#### [Assignment]
From the data that follows, report how many lines hold the string "DoxyParams", giving only the number.

#### [Records to process]
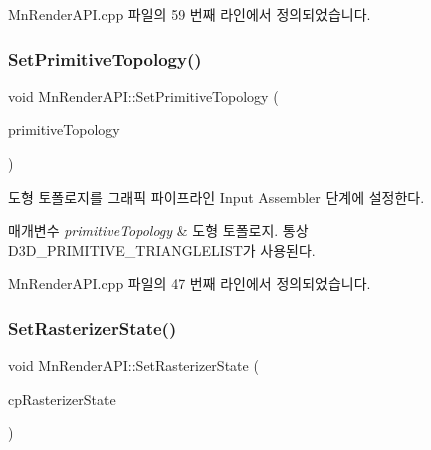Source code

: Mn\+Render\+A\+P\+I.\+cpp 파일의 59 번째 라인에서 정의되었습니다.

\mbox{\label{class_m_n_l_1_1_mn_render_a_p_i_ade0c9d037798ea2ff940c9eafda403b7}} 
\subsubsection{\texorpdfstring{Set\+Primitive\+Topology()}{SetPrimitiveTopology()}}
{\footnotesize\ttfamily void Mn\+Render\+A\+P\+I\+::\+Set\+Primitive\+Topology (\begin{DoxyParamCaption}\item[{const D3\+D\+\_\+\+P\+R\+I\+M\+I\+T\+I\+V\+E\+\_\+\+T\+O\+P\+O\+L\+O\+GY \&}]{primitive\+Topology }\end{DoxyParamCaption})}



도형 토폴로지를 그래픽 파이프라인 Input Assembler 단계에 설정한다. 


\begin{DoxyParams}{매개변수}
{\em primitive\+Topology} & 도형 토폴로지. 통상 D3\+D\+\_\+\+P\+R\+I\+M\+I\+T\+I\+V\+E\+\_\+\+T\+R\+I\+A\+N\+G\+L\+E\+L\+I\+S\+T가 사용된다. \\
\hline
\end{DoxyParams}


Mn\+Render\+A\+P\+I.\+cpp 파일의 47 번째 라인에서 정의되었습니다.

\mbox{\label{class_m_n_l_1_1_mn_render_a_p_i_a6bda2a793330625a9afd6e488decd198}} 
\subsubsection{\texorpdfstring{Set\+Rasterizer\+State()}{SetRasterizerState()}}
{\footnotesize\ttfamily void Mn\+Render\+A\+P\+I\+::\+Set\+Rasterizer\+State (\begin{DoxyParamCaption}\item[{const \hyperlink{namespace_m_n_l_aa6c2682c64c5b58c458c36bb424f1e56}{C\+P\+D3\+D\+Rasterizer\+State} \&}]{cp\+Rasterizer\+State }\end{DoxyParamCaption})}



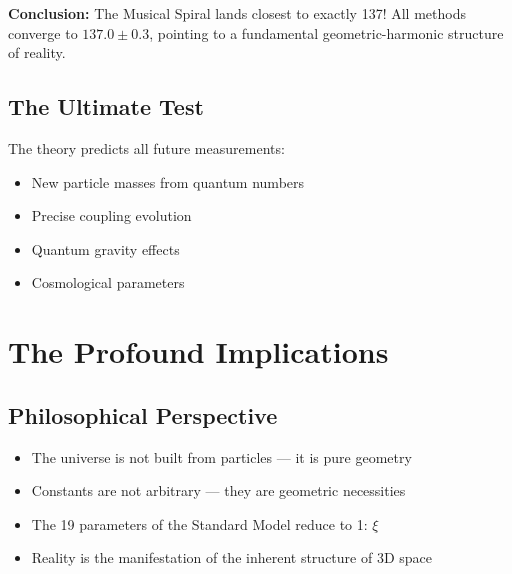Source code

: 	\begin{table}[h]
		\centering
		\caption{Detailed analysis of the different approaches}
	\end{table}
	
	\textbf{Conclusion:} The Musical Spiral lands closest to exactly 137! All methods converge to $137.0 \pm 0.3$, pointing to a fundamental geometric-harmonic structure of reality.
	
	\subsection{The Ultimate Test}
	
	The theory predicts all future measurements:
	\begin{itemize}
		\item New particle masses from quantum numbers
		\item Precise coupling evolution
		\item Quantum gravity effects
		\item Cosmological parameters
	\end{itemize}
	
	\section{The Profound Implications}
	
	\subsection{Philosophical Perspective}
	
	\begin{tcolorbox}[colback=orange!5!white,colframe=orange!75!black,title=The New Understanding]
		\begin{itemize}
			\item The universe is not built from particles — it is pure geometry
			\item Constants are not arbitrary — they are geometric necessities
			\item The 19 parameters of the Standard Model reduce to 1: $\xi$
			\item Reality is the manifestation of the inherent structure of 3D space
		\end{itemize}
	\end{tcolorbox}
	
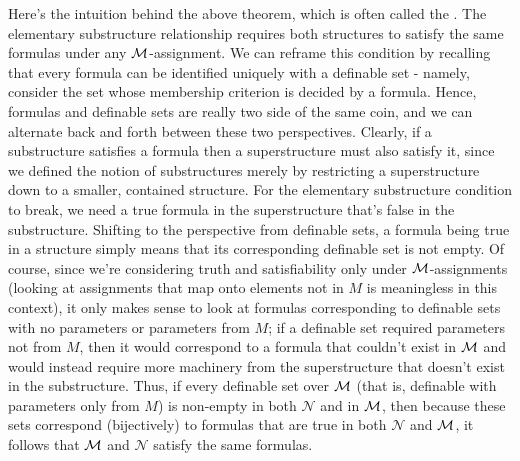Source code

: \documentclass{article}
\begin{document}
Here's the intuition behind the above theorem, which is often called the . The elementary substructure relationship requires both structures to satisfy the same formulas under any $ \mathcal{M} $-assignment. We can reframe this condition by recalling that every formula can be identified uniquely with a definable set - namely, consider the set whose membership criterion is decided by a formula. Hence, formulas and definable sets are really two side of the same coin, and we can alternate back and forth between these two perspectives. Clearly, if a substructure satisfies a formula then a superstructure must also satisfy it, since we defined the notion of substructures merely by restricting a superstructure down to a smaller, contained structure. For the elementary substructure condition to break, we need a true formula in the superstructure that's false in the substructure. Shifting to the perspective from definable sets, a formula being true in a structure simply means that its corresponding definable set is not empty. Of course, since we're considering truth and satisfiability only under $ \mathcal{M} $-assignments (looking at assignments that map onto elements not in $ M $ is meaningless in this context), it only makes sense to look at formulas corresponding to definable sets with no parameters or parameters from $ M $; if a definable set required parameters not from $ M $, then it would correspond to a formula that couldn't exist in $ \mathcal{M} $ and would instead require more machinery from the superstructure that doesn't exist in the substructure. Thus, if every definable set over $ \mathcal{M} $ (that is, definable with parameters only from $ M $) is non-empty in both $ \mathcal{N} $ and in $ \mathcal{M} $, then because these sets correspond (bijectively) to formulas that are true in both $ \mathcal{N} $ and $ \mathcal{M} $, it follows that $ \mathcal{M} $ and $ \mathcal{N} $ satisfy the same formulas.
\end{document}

#### [Result below]
2